Let us summarize the plot as a starting-point, then, not as an end-point. Joe and Paul Fabrini, brothers, are truckers. Paul’s wife, Pearl, wants Paul off the road and at home; Joe’s girlfriend, Cassie, wants whatever Joe wants. The Fabrinis are behind in their payments on the truck they use. Finally, they pay off what they owe on the truck. This bit of luck, however, doesn’t last. A road accident severs Paul’s right arm and demolishes the (uninsured) truck. Joe goes to work for Ed Carlsen, who owns a trucking firm. Ed’s wife, Lana, in love with Joe, convinces her husband to promote Joe to a management position. Even before he met Cassie, Joe was adamantly nonresponsive to Lana’s advances because of his friendship with Ed. Lana murders Ed, making it look like an accident. With Ed out of the way, Lana makes Joe her partner in the business and resumes her romantic overtures. Now it’s Cassie who precludes the fulfillment of Lana’s heart’s desire. To get even, Lana confesses to having killed her husband, saying that it was all her lover Joe’s idea. When it’s clear from her testimony on the witness stand at Joe’s trial that Lana is insane, charges are dismissed against Joe. Bound for the altar with Cassie, Joe takes full charge of the business.
The Ed-Joe-Lana part of the plot is the part that derives from Bordertown, where a casino rather than a trucking firm is the business that is involved.

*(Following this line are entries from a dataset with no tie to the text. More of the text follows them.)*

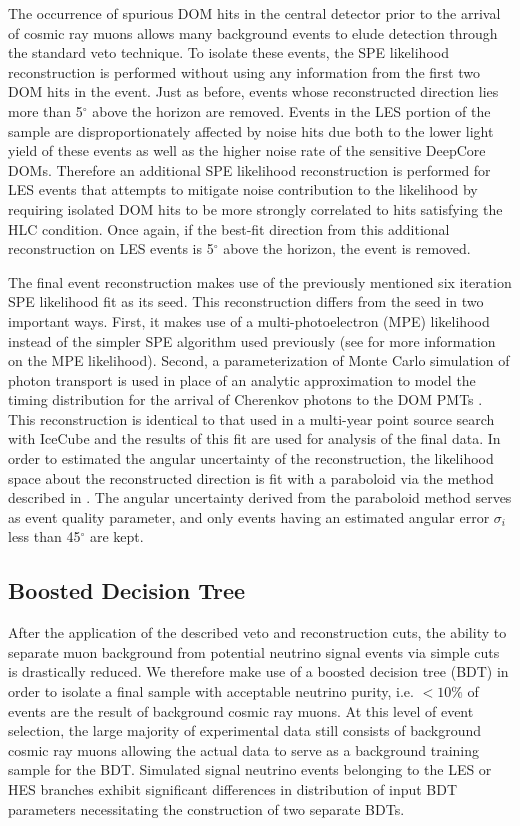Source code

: \documentclass[manuscript]{aastex}
\begin{document}
The occurrence of spurious DOM hits in the central detector prior to the arrival of cosmic ray muons allows many background events to elude detection through the standard veto technique. To isolate these events, the SPE likelihood reconstruction is performed without using any information from the first two DOM hits in the event. Just as before, events whose reconstructed direction lies more than 5$^{\circ}$ above the horizon are removed. Events in the LES portion of the sample are disproportionately affected by noise hits due both to the lower light yield of these events as well as the higher noise rate of the sensitive DeepCore DOMs. Therefore an additional SPE likelihood reconstruction is performed for LES events that attempts to mitigate noise contribution to the likelihood by requiring isolated DOM hits to be more strongly correlated to hits satisfying the HLC condition. Once again, if the best-fit direction from this additional reconstruction on LES events is 5$^{\circ}$ above the horizon, the event is removed.

The final event reconstruction makes use of the previously mentioned six iteration SPE likelihood fit as its seed. This reconstruction differs from the seed in two important ways. First, it makes use of a multi-photoelectron (MPE) likelihood instead of the simpler SPE algorithm used previously (see \cite{2004NIMPA.524..169A} for more information on the MPE likelihood). Second, a parameterization of Monte Carlo simulation of photon transport is used in place of an analytic approximation to model the timing distribution for the arrival of Cherenkov photons to the DOM PMTs \citep{2013CoPhC.184.2214W}. This reconstruction is identical to that used in a multi-year point source search with IceCube \citep{} and the results of this fit are used for analysis of the final data. In order to estimated the angular uncertainty of the reconstruction, the likelihood space about the reconstructed direction is fit with a paraboloid via the method described in \cite{2006APh....25..220N}. The angular uncertainty derived from the paraboloid method serves as event quality parameter, and only events having an estimated angular error $\sigma_i$ less than 45$^{\circ}$ are kept.
 
\subsection{Boosted Decision Tree}
After the application of the described veto and reconstruction cuts, the ability to separate muon background from potential neutrino signal events via simple cuts is drastically reduced. We therefore make use of a boosted decision tree (BDT) in order to isolate a final sample with acceptable neutrino purity, i.e. $<10 \%$ of events are the result of background cosmic ray muons. At this level of event selection, the large majority of experimental data still consists of background cosmic ray muons allowing the actual data to serve as a background training sample for the BDT. Simulated signal neutrino events belonging to the LES or HES branches exhibit significant differences in distribution of input BDT parameters necessitating the construction of two separate BDTs. 
\end{document}
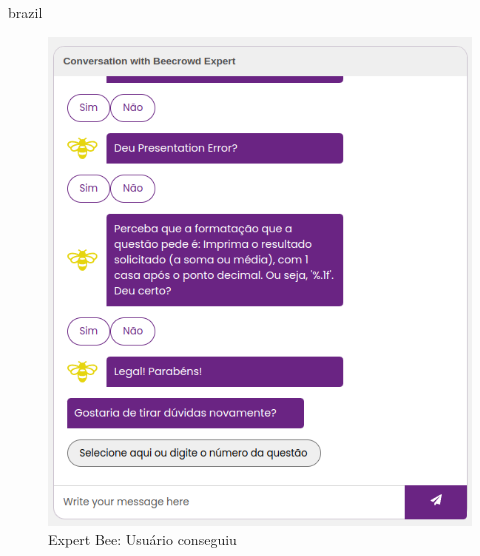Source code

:\begin{otherlanguage*}{brazil}
\begin{figure}[H]
    \centering
            \caption{Expert Bee: Usuário conseguiu}
            \label{fig:ModeloConceitual}
        \includegraphics[scale=0.63]{pictures/desenvolvimento/expert_bee_final_deu_certo.png}
\end{figure}


\end{otherlanguage*}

They Drive by Night is a portrait of human hardship during the Great Depression and, in concert with that, a critique of the unfairness and inhumanity of American capitalism. It never wavers from this perspective. The first half of the film examines the impossibility for the Fabrini brothers to get ahead, despite all their hard, risk-fraught efforts. In the second half, one Fabrini becomes indebted to the other’s charity as Joe finally does get ahead. But it’s the economic consequences from the first half that account for Joe’s moving into Ed and Lana’s moneyed world, where Joe finds himself as vulnerable off highways as he had been on them. In both cases, Joe’s life isn’t his own; the course of his life is out of his control as forces weigh in and manipulate his destiny.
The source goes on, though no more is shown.